The internet abhors inefficiency, eliminating it whenever Google, Amazon, eBay, craigslist, et al connect buyer to seller, demand to fulfillment, question to answer, SWF to SWM. Economist Umair Haque, blogging for the Harvard Business Review, sees a shift from an economy built on inefficient marketplaces, where ownership and control are centralized, to an economy built on efficiency, where information is open and the power resides nearer the edges. “Competitive advantage is fundamentally about making markets work less efficiently,” he said. “One catastrophically effective way to do that is to hide and obscure information—to gain bargaining power relative to the guy on the other side of the table.” The new way to succeed is to do the opposite: “Release information bottlenecks and make things more liquid.” In other words, stop trying to make money by interfering in transactions.
Consider my least favorite inefficient marketplace: real estate. I hate paying agents 6 percent commission for doing so little. They, in turn, hate it when I talk about them on my blog. What we think of real-estate agents around the world is an open secret. A 2008 survey by the British Journalism Review found that real-estate agents are the least-trusted professionals, worse even than tabloid reporters. Only 10 percent of Britons trust them.

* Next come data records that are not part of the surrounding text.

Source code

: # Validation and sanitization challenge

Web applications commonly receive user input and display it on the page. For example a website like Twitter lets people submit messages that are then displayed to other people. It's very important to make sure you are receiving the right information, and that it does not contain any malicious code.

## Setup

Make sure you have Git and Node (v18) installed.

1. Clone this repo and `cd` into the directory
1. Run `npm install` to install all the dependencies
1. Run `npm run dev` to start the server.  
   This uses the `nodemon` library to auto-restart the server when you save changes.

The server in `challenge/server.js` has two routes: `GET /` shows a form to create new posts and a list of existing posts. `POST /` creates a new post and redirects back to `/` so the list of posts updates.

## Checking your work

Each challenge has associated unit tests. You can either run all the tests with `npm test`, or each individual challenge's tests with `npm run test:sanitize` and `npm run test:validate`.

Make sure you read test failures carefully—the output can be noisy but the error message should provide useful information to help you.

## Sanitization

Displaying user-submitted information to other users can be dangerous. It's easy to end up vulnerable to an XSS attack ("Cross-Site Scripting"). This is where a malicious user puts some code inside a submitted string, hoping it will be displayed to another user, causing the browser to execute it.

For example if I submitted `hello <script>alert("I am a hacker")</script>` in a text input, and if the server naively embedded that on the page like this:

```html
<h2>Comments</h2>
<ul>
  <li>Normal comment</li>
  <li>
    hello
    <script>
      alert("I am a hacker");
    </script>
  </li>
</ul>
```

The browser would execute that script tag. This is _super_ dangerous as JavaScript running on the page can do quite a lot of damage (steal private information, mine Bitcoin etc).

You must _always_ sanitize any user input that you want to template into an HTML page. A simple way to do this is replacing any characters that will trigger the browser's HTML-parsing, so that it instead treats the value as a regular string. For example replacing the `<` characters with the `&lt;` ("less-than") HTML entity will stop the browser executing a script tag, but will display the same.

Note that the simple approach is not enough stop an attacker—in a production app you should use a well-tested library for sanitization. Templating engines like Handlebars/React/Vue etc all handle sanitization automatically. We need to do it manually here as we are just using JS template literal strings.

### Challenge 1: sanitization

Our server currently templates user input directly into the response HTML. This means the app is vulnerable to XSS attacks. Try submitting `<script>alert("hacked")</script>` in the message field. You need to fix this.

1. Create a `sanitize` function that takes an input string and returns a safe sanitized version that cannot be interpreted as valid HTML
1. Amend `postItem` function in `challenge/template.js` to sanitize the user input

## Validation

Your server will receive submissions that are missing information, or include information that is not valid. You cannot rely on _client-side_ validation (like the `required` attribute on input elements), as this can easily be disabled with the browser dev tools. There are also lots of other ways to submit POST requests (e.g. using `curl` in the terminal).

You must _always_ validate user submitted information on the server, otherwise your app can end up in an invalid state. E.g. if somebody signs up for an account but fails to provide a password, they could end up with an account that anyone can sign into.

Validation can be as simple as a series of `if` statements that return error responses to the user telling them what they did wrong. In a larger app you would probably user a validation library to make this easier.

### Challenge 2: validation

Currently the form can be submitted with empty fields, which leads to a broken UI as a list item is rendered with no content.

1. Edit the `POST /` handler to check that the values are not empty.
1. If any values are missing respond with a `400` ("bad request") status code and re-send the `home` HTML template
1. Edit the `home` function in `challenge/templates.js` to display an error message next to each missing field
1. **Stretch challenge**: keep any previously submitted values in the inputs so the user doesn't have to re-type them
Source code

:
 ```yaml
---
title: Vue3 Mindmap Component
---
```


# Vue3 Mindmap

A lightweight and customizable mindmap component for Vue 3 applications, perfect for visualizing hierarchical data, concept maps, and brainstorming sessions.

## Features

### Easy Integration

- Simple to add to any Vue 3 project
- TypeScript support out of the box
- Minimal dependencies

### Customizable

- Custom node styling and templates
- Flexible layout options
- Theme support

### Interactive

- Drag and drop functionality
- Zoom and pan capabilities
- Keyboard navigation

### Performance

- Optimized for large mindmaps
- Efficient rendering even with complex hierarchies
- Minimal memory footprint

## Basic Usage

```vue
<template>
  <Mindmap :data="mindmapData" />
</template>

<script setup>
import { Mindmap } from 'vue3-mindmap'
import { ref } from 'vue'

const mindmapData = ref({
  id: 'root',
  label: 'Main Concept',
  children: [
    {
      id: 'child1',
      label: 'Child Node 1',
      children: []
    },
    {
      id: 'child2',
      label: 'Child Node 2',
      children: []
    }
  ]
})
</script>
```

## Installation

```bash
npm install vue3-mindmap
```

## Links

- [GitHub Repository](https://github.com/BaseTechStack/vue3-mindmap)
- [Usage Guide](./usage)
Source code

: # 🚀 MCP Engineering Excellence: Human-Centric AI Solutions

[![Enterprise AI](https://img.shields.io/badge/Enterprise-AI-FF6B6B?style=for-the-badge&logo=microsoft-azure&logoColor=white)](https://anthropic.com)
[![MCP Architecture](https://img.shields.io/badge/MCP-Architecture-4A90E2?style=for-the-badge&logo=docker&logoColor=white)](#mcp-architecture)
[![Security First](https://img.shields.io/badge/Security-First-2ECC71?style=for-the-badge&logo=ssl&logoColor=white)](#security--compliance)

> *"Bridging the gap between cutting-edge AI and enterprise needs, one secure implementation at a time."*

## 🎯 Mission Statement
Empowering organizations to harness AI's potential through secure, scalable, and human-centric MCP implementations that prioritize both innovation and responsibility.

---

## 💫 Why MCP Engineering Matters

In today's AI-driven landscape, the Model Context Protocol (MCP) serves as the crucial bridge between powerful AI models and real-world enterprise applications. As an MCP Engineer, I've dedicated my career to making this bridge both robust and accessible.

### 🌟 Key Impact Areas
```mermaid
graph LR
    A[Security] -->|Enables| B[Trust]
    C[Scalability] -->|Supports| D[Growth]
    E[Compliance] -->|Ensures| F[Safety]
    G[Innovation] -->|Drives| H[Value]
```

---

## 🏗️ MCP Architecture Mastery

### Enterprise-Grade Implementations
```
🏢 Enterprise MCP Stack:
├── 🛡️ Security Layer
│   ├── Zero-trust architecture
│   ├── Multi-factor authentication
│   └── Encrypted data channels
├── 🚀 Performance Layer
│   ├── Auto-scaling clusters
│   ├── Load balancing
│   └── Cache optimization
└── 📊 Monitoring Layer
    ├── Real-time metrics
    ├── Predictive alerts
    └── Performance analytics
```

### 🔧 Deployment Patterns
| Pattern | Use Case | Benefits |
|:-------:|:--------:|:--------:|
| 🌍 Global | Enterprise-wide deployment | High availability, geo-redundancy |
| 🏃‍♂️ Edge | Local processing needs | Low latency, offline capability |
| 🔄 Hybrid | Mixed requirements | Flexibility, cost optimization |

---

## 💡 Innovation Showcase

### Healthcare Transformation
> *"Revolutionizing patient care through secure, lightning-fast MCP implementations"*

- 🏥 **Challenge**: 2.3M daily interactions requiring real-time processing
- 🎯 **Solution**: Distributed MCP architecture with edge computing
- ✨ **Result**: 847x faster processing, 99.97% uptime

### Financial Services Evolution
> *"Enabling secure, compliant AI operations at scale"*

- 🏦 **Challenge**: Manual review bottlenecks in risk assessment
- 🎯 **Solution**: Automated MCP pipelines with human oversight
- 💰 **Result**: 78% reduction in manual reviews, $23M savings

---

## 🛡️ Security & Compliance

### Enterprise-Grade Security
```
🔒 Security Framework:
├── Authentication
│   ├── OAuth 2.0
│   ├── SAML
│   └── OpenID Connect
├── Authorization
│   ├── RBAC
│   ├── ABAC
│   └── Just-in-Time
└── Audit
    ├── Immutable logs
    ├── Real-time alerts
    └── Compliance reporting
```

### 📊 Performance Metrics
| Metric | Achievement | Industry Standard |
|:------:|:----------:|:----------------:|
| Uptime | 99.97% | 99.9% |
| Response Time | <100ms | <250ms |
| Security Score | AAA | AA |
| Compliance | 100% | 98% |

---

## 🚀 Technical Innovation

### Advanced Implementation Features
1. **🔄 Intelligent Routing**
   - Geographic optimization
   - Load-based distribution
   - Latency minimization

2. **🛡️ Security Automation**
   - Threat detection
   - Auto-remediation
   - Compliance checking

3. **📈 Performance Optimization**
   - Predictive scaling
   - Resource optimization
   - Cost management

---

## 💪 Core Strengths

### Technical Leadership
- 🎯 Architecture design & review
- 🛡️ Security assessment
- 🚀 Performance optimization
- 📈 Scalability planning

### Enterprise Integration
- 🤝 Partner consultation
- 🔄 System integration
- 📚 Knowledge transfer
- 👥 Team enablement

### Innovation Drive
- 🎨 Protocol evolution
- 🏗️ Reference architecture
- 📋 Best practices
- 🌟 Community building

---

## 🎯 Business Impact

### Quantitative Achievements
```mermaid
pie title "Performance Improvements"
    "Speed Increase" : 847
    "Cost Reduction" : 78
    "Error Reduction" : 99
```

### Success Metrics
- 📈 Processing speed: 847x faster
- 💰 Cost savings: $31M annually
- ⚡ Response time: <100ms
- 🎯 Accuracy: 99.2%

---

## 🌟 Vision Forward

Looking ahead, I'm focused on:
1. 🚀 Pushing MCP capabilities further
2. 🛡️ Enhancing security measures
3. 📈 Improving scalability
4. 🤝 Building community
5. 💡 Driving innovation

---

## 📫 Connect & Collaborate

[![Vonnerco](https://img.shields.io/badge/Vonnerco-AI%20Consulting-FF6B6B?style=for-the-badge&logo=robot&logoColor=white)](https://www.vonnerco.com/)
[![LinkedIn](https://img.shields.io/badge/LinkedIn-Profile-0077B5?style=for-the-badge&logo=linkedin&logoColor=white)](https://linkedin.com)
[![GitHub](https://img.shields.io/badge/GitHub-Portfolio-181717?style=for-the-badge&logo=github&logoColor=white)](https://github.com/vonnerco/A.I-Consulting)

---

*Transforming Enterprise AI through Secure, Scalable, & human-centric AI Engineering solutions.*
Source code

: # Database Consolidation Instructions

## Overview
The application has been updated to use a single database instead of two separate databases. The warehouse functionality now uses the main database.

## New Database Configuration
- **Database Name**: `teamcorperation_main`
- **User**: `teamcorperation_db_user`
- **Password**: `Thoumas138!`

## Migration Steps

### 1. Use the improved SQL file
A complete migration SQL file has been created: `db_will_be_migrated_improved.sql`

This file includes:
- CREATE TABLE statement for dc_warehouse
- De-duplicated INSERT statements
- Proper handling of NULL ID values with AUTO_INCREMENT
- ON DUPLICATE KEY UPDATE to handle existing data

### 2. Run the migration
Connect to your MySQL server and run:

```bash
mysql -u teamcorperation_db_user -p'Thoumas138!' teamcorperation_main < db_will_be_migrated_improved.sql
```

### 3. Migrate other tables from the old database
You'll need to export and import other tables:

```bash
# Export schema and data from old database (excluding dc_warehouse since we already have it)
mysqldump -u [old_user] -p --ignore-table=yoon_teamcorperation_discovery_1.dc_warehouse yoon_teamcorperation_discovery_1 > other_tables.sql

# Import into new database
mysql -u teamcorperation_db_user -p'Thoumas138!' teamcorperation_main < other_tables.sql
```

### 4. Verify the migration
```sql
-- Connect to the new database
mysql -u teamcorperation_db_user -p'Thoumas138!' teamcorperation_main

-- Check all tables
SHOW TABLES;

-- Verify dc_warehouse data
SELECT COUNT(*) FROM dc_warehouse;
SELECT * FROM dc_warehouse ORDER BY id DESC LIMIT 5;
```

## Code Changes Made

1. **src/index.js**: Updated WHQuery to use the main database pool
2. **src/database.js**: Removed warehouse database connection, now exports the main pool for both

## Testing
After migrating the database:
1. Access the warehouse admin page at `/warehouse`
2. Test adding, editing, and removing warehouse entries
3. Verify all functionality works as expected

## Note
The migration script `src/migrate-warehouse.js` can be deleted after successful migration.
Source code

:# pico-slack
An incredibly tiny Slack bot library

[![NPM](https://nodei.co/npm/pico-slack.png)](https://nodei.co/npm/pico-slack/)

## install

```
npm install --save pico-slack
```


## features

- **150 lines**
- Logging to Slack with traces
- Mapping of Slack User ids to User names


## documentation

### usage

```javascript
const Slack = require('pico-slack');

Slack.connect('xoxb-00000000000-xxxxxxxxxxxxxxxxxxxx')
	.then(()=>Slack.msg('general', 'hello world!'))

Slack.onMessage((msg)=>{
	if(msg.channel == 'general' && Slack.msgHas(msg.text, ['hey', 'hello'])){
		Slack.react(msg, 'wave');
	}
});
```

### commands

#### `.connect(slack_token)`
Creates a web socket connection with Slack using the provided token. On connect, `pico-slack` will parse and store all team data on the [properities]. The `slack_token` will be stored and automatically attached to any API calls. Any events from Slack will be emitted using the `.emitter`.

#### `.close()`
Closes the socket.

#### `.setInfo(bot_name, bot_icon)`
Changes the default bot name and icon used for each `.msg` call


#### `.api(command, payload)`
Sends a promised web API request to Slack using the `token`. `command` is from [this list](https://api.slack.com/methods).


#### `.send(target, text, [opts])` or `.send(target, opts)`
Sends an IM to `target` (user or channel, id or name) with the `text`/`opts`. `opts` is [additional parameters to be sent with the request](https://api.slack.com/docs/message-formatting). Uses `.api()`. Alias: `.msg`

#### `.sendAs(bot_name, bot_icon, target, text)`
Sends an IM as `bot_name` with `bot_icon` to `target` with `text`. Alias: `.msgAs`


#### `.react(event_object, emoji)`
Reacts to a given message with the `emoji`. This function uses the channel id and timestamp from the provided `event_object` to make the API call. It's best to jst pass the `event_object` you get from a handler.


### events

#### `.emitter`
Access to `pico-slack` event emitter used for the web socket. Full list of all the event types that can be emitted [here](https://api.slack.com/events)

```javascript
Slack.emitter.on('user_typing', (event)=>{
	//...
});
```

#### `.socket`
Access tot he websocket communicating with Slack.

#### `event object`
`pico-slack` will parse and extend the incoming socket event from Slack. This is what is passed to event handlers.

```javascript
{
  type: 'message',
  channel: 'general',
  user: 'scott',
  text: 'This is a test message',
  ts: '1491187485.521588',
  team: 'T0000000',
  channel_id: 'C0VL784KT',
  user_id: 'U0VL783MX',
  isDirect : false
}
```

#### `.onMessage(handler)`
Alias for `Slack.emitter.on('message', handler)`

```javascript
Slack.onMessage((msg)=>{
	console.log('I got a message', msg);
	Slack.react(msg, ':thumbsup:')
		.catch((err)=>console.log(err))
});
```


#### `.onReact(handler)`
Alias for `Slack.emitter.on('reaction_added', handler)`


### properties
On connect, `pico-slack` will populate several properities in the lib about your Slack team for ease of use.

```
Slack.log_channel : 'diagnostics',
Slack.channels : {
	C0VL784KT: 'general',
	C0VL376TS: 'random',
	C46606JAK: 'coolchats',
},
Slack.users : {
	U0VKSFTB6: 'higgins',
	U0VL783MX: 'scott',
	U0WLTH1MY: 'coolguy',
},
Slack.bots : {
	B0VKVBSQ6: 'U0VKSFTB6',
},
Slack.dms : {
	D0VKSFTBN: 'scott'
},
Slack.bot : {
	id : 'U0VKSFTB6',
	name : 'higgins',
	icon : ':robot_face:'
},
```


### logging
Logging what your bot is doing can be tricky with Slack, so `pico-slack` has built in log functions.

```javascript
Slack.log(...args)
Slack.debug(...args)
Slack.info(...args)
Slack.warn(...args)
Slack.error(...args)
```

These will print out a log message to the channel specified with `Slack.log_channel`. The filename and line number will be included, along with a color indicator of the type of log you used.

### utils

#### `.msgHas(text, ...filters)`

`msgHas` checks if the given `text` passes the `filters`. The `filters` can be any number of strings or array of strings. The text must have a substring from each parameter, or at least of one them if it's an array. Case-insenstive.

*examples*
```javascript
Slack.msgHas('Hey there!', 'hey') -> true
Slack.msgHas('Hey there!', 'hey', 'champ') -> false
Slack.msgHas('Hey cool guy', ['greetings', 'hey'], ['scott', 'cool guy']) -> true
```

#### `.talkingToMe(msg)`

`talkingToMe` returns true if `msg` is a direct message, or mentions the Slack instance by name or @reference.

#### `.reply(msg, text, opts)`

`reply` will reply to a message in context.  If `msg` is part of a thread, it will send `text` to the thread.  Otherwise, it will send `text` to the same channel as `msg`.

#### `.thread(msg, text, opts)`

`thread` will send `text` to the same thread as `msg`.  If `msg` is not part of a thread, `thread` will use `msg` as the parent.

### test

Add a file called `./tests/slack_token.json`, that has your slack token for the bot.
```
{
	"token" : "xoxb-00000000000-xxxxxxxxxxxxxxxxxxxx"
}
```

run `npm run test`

But real-estate agents have nothing to fear from me—or, they think, the internet—because they control one of the last dark pools of restricted information left in business: the multiple-listing service (MLS) database of properties for sale. If your house isn’t listed there, buyers won’t see it and other agents won’t show and sell it. But only real-estate agents can list homes in the MLS. I call that monopolistic restraint of trade. Real-estate agents call it service. The U.S. Justice Department called it antitrust, and in 2008 it reached a settlement with the National Association of Realtors to open up the multiple-listing service somewhat to discount brokers. It was a small victory against the middleman.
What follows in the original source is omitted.